- EXERCISE BRIEF
Exclude the pictures from your copy, and reproduce each entry below verbatim.

- Dataset entries
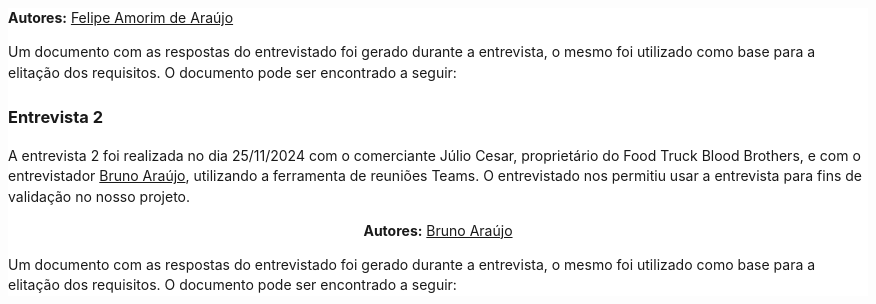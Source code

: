 <iframe width="560" height="315" src="https://www.youtube.com/embed/zy7KxT5LnR4?si=Dw0uRsoKeE2bbiP8" title="YouTube video player" frameborder="0" allow="accelerometer; autoplay; clipboard-write; encrypted-media; gyroscope; picture-in-picture; web-share" referrerpolicy="strict-origin-when-cross-origin" allowfullscreen></iframe>

**Autores:** [Felipe Amorim de Araújo](https://github.com/lipeaaraujo)

</center>

Um documento com as respostas do entrevistado foi gerado durante a entrevista, o mesmo foi utilizado como base para a elitação dos requisitos. O documento pode ser encontrado a seguir:

<iframe src="https://drive.google.com/file/d/1n6V1_1wnds1jd30d0Sj7CFnCL3bVq8pw/preview" width="100%" height=600px></iframe>

### Entrevista 2

A entrevista 2 foi realizada no dia 25/11/2024 com o comerciante Júlio Cesar, proprietário do Food Truck Blood Brothers, e com o entrevistador [Bruno Araújo](https://github.com/brunocva), utilizando a ferramenta de reuniões Teams. O entrevistado nos permitiu usar a entrevista para fins de validação no nosso projeto.

<center>

<iframe width="560" height="315" src="https://www.youtube.com/embed/Fd-mN2RQdZs?si=2Ea4ReXYgz0OFStV" title="YouTube video player" frameborder="0" allow="accelerometer; autoplay; clipboard-write; encrypted-media; gyroscope; picture-in-picture; web-share" referrerpolicy="strict-origin-when-cross-origin" allowfullscreen></iframe>

**Autores:** [Bruno Araújo](https://github.com/brunocva)

</center>

Um documento com as respostas do entrevistado foi gerado durante a entrevista, o mesmo foi utilizado como base para a elitação dos requisitos. O documento pode ser encontrado a seguir:
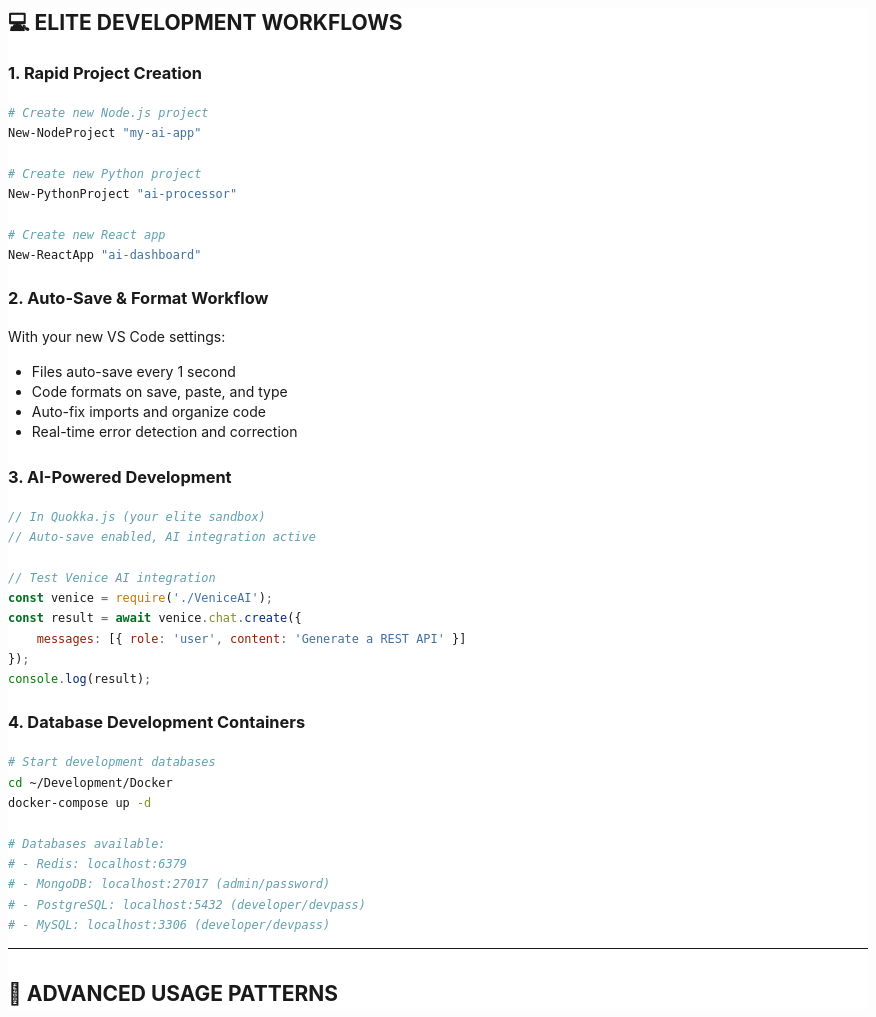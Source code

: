 
## 💻 ELITE DEVELOPMENT WORKFLOWS

### 1. Rapid Project Creation
```powershell
# Create new Node.js project
New-NodeProject "my-ai-app"

# Create new Python project
New-PythonProject "ai-processor"

# Create new React app
New-ReactApp "ai-dashboard"
```

### 2. Auto-Save & Format Workflow
With your new VS Code settings:
- Files auto-save every 1 second
- Code formats on save, paste, and type
- Auto-fix imports and organize code
- Real-time error detection and correction

### 3. AI-Powered Development
```javascript
// In Quokka.js (your elite sandbox)
// Auto-save enabled, AI integration active

// Test Venice AI integration
const venice = require('./VeniceAI');
const result = await venice.chat.create({
    messages: [{ role: 'user', content: 'Generate a REST API' }]
});
console.log(result);
```

### 4. Database Development Containers
```bash
# Start development databases
cd ~/Development/Docker
docker-compose up -d

# Databases available:
# - Redis: localhost:6379
# - MongoDB: localhost:27017 (admin/password)
# - PostgreSQL: localhost:5432 (developer/devpass)
# - MySQL: localhost:3306 (developer/devpass)
```

---

## 🚀 ADVANCED USAGE PATTERNS
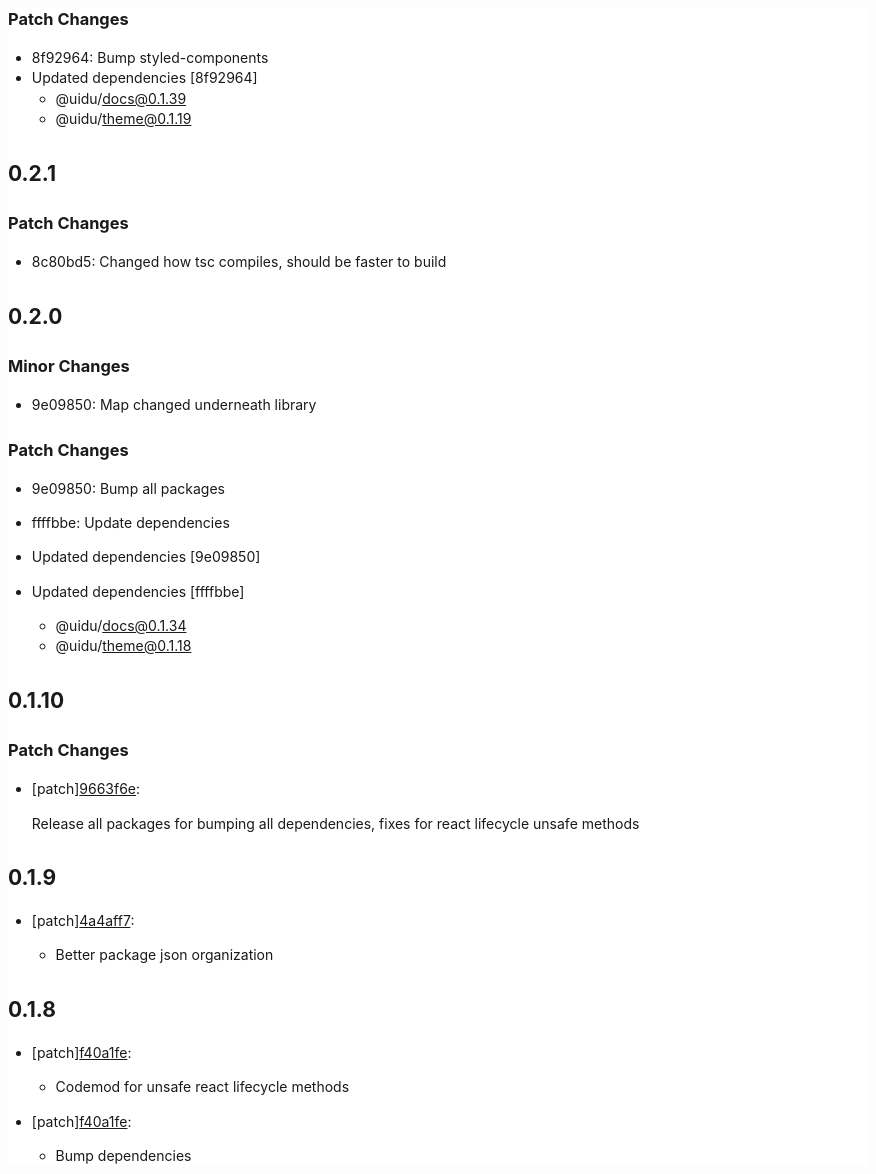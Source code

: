### Patch Changes

- 8f92964: Bump styled-components
- Updated dependencies [8f92964]
  - @uidu/docs@0.1.39
  - @uidu/theme@0.1.19

## 0.2.1

### Patch Changes

- 8c80bd5: Changed how tsc compiles, should be faster to build

## 0.2.0

### Minor Changes

- 9e09850: Map changed underneath library

### Patch Changes

- 9e09850: Bump all packages
- ffffbbe: Update dependencies

- Updated dependencies [9e09850]
- Updated dependencies [ffffbbe]
  - @uidu/docs@0.1.34
  - @uidu/theme@0.1.18

## 0.1.10

### Patch Changes

- [patch][9663f6e](https://github.org/uidu-org/guidu/commits/9663f6e):

  Release all packages for bumping all dependencies, fixes for react lifecycle unsafe methods

## 0.1.9

- [patch][4a4aff7](https://github.org/uidu-org/guidu/commits/4a4aff7):

  - Better package json organization

## 0.1.8

- [patch][f40a1fe](https://github.org/uidu-org/guidu/commits/f40a1fe):

  - Codemod for unsafe react lifecycle methods

- [patch][f40a1fe](https://github.org/uidu-org/guidu/commits/f40a1fe):

  - Bump dependencies
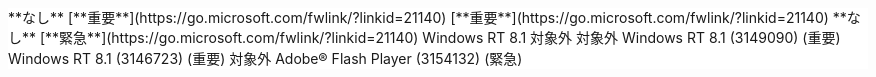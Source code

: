 </td>
<td style="border:1px solid black;">
**なし**

</td>
<td style="border:1px solid black;">
[**重要**](https://go.microsoft.com/fwlink/?linkid=21140)

</td>
<td style="border:1px solid black;">
[**重要**](https://go.microsoft.com/fwlink/?linkid=21140)

</td>
<td style="border:1px solid black;">
**なし**

</td>
<td style="border:1px solid black;">
[**緊急**](https://go.microsoft.com/fwlink/?linkid=21140)

</td>
</tr>
<tr>
<td style="border:1px solid black;">
Windows RT 8.1

</td>
<td style="border:1px solid black;">
対象外

</td>
<td style="border:1px solid black;">
対象外

</td>
<td style="border:1px solid black;">
Windows RT 8.1  
(3149090)  
(重要)

</td>
<td style="border:1px solid black;">
Windows RT 8.1  
(3146723)  
(重要)

</td>
<td style="border:1px solid black;">
対象外

</td>
<td style="border:1px solid black;">
Adobe® Flash Player  
(3154132)  
(緊急)
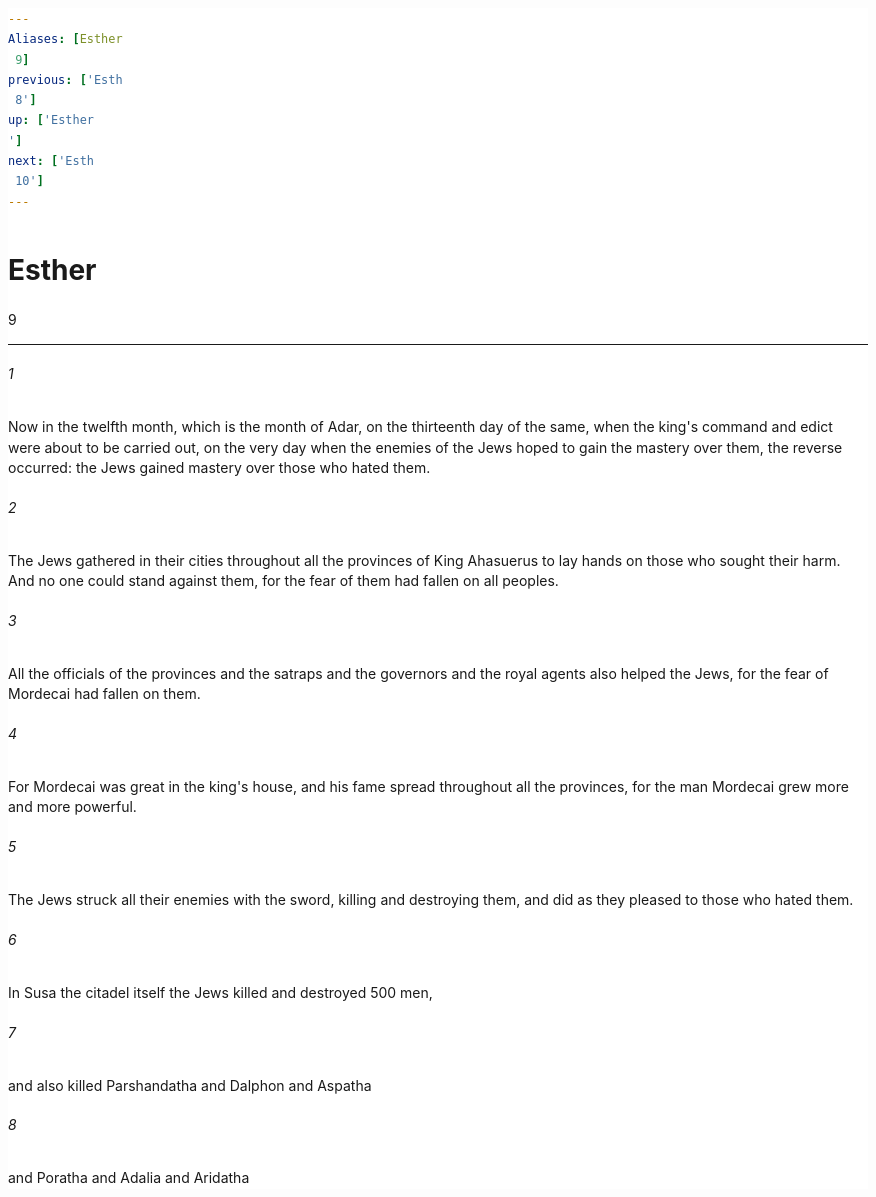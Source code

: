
 ```yaml
---
Aliases: [Esther
 9]
previous: ['Esth
 8']
up: ['Esther
']
next: ['Esth
 10']
---
```

# Esther
 9

***

 

###### 1 
Now in the twelfth month, which is the month of Adar, on the thirteenth day of the same, when the king's command and edict were about to be carried out, on the very day when the enemies of the Jews hoped to gain the mastery over them, the reverse occurred: the Jews gained mastery over those who hated them. 
 

###### 2 
The Jews gathered in their cities throughout all the provinces of King Ahasuerus to lay hands on those who sought their harm. And no one could stand against them, for the fear of them had fallen on all peoples. 
 

###### 3 
All the officials of the provinces and the satraps and the governors and the royal agents also helped the Jews, for the fear of Mordecai had fallen on them. 
 

###### 4 
For Mordecai was great in the king's house, and his fame spread throughout all the provinces, for the man Mordecai grew more and more powerful. 
 

###### 5 
The Jews struck all their enemies with the sword, killing and destroying them, and did as they pleased to those who hated them. 
 

###### 6 
In Susa the citadel itself the Jews killed and destroyed 500 men, 
 

###### 7 
and also killed Parshandatha and Dalphon and Aspatha 
 

###### 8 
and Poratha and Adalia and Aridatha 
 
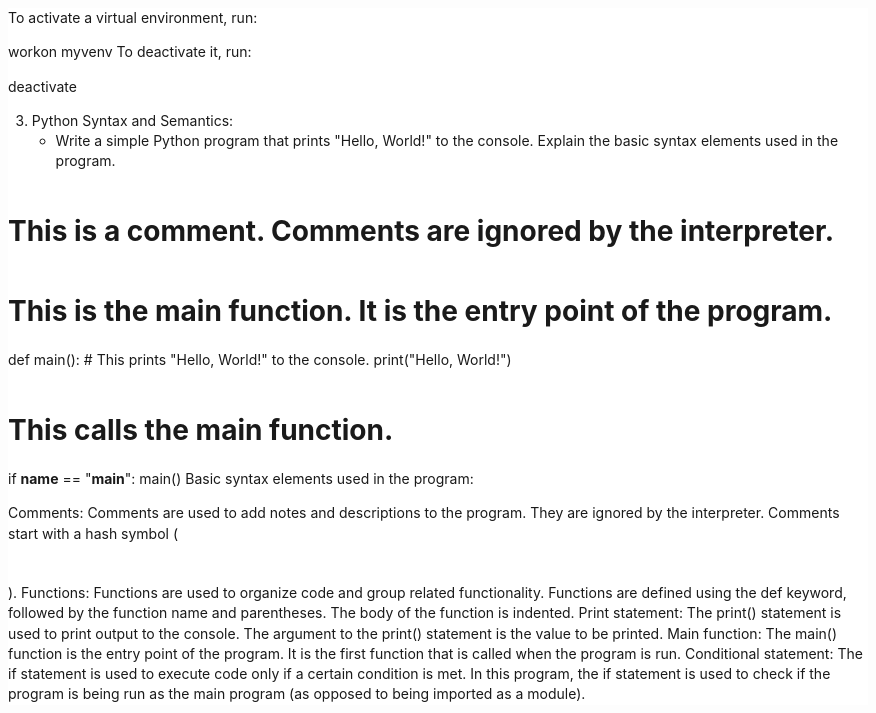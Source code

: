 To activate a virtual environment, run:

workon myvenv
To deactivate it, run:

deactivate  

3. Python Syntax and Semantics:
   - Write a simple Python program that prints "Hello, World!" to the console. Explain the basic syntax elements used in the program.

  # This is a comment. Comments are ignored by the interpreter.

# This is the main function. It is the entry point of the program.
def main():
    # This prints "Hello, World!" to the console.
    print("Hello, World!")

# This calls the main function.
if __name__ == "__main__":
    main()
Basic syntax elements used in the program:

Comments: Comments are used to add notes and descriptions to the program. They are ignored by the interpreter. Comments start with a hash symbol (
#
).
Functions: Functions are used to organize code and group related functionality. Functions are defined using the
def
keyword, followed by the function name and parentheses. The body of the function is indented.
Print statement: The
print()
statement is used to print output to the console. The argument to the
print()
statement is the value to be printed.
Main function: The
main()
function is the entry point of the program. It is the first function that is called when the program is run.
Conditional statement: The
if
statement is used to execute code only if a certain condition is met. In this program, the
if
statement is used to check if the program is being run as the main program (as opposed to being imported as a module).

- RESPONSE TO THIS TASK
Source code

: <iframe width="560" height="315" src="https://www.youtube.com/embed/zy7KxT5LnR4?si=Dw0uRsoKeE2bbiP8" title="YouTube video player" frameborder="0" allow="accelerometer; autoplay; clipboard-write; encrypted-media; gyroscope; picture-in-picture; web-share" referrerpolicy="strict-origin-when-cross-origin" allowfullscreen></iframe>

**Autores:** [Felipe Amorim de Araújo](https://github.com/lipeaaraujo)

</center>

Um documento com as respostas do entrevistado foi gerado durante a entrevista, o mesmo foi utilizado como base para a elitação dos requisitos. O documento pode ser encontrado a seguir:

<iframe src="https://drive.google.com/file/d/1n6V1_1wnds1jd30d0Sj7CFnCL3bVq8pw/preview" width="100%" height=600px></iframe>

### Entrevista 2

A entrevista 2 foi realizada no dia 25/11/2024 com o comerciante Júlio Cesar, proprietário do Food Truck Blood Brothers, e com o entrevistador [Bruno Araújo](https://github.com/brunocva), utilizando a ferramenta de reuniões Teams. O entrevistado nos permitiu usar a entrevista para fins de validação no nosso projeto.

<center>

<iframe width="560" height="315" src="https://www.youtube.com/embed/Fd-mN2RQdZs?si=2Ea4ReXYgz0OFStV" title="YouTube video player" frameborder="0" allow="accelerometer; autoplay; clipboard-write; encrypted-media; gyroscope; picture-in-picture; web-share" referrerpolicy="strict-origin-when-cross-origin" allowfullscreen></iframe>

**Autores:** [Bruno Araújo](https://github.com/brunocva)

</center>

Um documento com as respostas do entrevistado foi gerado durante a entrevista, o mesmo foi utilizado como base para a elitação dos requisitos. O documento pode ser encontrado a seguir:
Source code

: 
## 💻 ELITE DEVELOPMENT WORKFLOWS

### 1. Rapid Project Creation
```powershell
# Create new Node.js project
New-NodeProject "my-ai-app"

# Create new Python project
New-PythonProject "ai-processor"

# Create new React app
New-ReactApp "ai-dashboard"
```

### 2. Auto-Save & Format Workflow
With your new VS Code settings:
- Files auto-save every 1 second
- Code formats on save, paste, and type
- Auto-fix imports and organize code
- Real-time error detection and correction

### 3. AI-Powered Development
```javascript
// In Quokka.js (your elite sandbox)
// Auto-save enabled, AI integration active

// Test Venice AI integration
const venice = require('./VeniceAI');
const result = await venice.chat.create({
    messages: [{ role: 'user', content: 'Generate a REST API' }]
});
console.log(result);
```

### 4. Database Development Containers
```bash
# Start development databases
cd ~/Development/Docker
docker-compose up -d

# Databases available:
# - Redis: localhost:6379
# - MongoDB: localhost:27017 (admin/password)
# - PostgreSQL: localhost:5432 (developer/devpass)
# - MySQL: localhost:3306 (developer/devpass)
```

---

## 🚀 ADVANCED USAGE PATTERNS
Source code

:### Patch Changes

- 8f92964: Bump styled-components
- Updated dependencies [8f92964]
  - @uidu/docs@0.1.39
  - @uidu/theme@0.1.19

## 0.2.1

### Patch Changes

- 8c80bd5: Changed how tsc compiles, should be faster to build

## 0.2.0

### Minor Changes

- 9e09850: Map changed underneath library

### Patch Changes

- 9e09850: Bump all packages
- ffffbbe: Update dependencies

- Updated dependencies [9e09850]
- Updated dependencies [ffffbbe]
  - @uidu/docs@0.1.34
  - @uidu/theme@0.1.18

## 0.1.10

### Patch Changes

- [patch][9663f6e](https://github.org/uidu-org/guidu/commits/9663f6e):

  Release all packages for bumping all dependencies, fixes for react lifecycle unsafe methods

## 0.1.9

- [patch][4a4aff7](https://github.org/uidu-org/guidu/commits/4a4aff7):

  - Better package json organization

## 0.1.8

- [patch][f40a1fe](https://github.org/uidu-org/guidu/commits/f40a1fe):

  - Codemod for unsafe react lifecycle methods

- [patch][f40a1fe](https://github.org/uidu-org/guidu/commits/f40a1fe):

  - Bump dependencies
Source code

: </td>
<td style="border:1px solid black;">
**なし**

</td>
<td style="border:1px solid black;">
[**重要**](https://go.microsoft.com/fwlink/?linkid=21140)

</td>
<td style="border:1px solid black;">
[**重要**](https://go.microsoft.com/fwlink/?linkid=21140)

</td>
<td style="border:1px solid black;">
**なし**

</td>
<td style="border:1px solid black;">
[**緊急**](https://go.microsoft.com/fwlink/?linkid=21140)

</td>
</tr>
<tr>
<td style="border:1px solid black;">
Windows RT 8.1

</td>
<td style="border:1px solid black;">
対象外

</td>
<td style="border:1px solid black;">
対象外

</td>
<td style="border:1px solid black;">
Windows RT 8.1  
(3149090)  
(重要)

</td>
<td style="border:1px solid black;">
Windows RT 8.1  
(3146723)  
(重要)

</td>
<td style="border:1px solid black;">
対象外

</td>
<td style="border:1px solid black;">
Adobe® Flash Player  
(3154132)  
(緊急)
Source code

:
 ```yaml
---
Aliases: [Esther
 9]
previous: ['Esth
 8']
up: ['Esther
']
next: ['Esth
 10']
---
```

# Esther
 9

***

 

###### 1 
Now in the twelfth month, which is the month of Adar, on the thirteenth day of the same, when the king's command and edict were about to be carried out, on the very day when the enemies of the Jews hoped to gain the mastery over them, the reverse occurred: the Jews gained mastery over those who hated them. 
 

###### 2 
The Jews gathered in their cities throughout all the provinces of King Ahasuerus to lay hands on those who sought their harm. And no one could stand against them, for the fear of them had fallen on all peoples. 
 

###### 3 
All the officials of the provinces and the satraps and the governors and the royal agents also helped the Jews, for the fear of Mordecai had fallen on them. 
 

###### 4 
For Mordecai was great in the king's house, and his fame spread throughout all the provinces, for the man Mordecai grew more and more powerful. 
 

###### 5 
The Jews struck all their enemies with the sword, killing and destroying them, and did as they pleased to those who hated them. 
 

###### 6 
In Susa the citadel itself the Jews killed and destroyed 500 men, 
 

###### 7 
and also killed Parshandatha and Dalphon and Aspatha 
 

###### 8 
and Poratha and Adalia and Aridatha 
 
Source code

: To activate a virtual environment, run:

workon myvenv
To deactivate it, run:

deactivate  

3. Python Syntax and Semantics:
   - Write a simple Python program that prints "Hello, World!" to the console. Explain the basic syntax elements used in the program.

  # This is a comment. Comments are ignored by the interpreter.

# This is the main function. It is the entry point of the program.
def main():
    # This prints "Hello, World!" to the console.
    print("Hello, World!")

# This calls the main function.
if __name__ == "__main__":
    main()
Basic syntax elements used in the program:

Comments: Comments are used to add notes and descriptions to the program. They are ignored by the interpreter. Comments start with a hash symbol (
#
).
Functions: Functions are used to organize code and group related functionality. Functions are defined using the
def
keyword, followed by the function name and parentheses. The body of the function is indented.
Print statement: The
print()
statement is used to print output to the console. The argument to the
print()
statement is the value to be printed.
Main function: The
main()
function is the entry point of the program. It is the first function that is called when the program is run.
Conditional statement: The
if
statement is used to execute code only if a certain condition is met. In this program, the
if
statement is used to check if the program is being run as the main program (as opposed to being imported as a module).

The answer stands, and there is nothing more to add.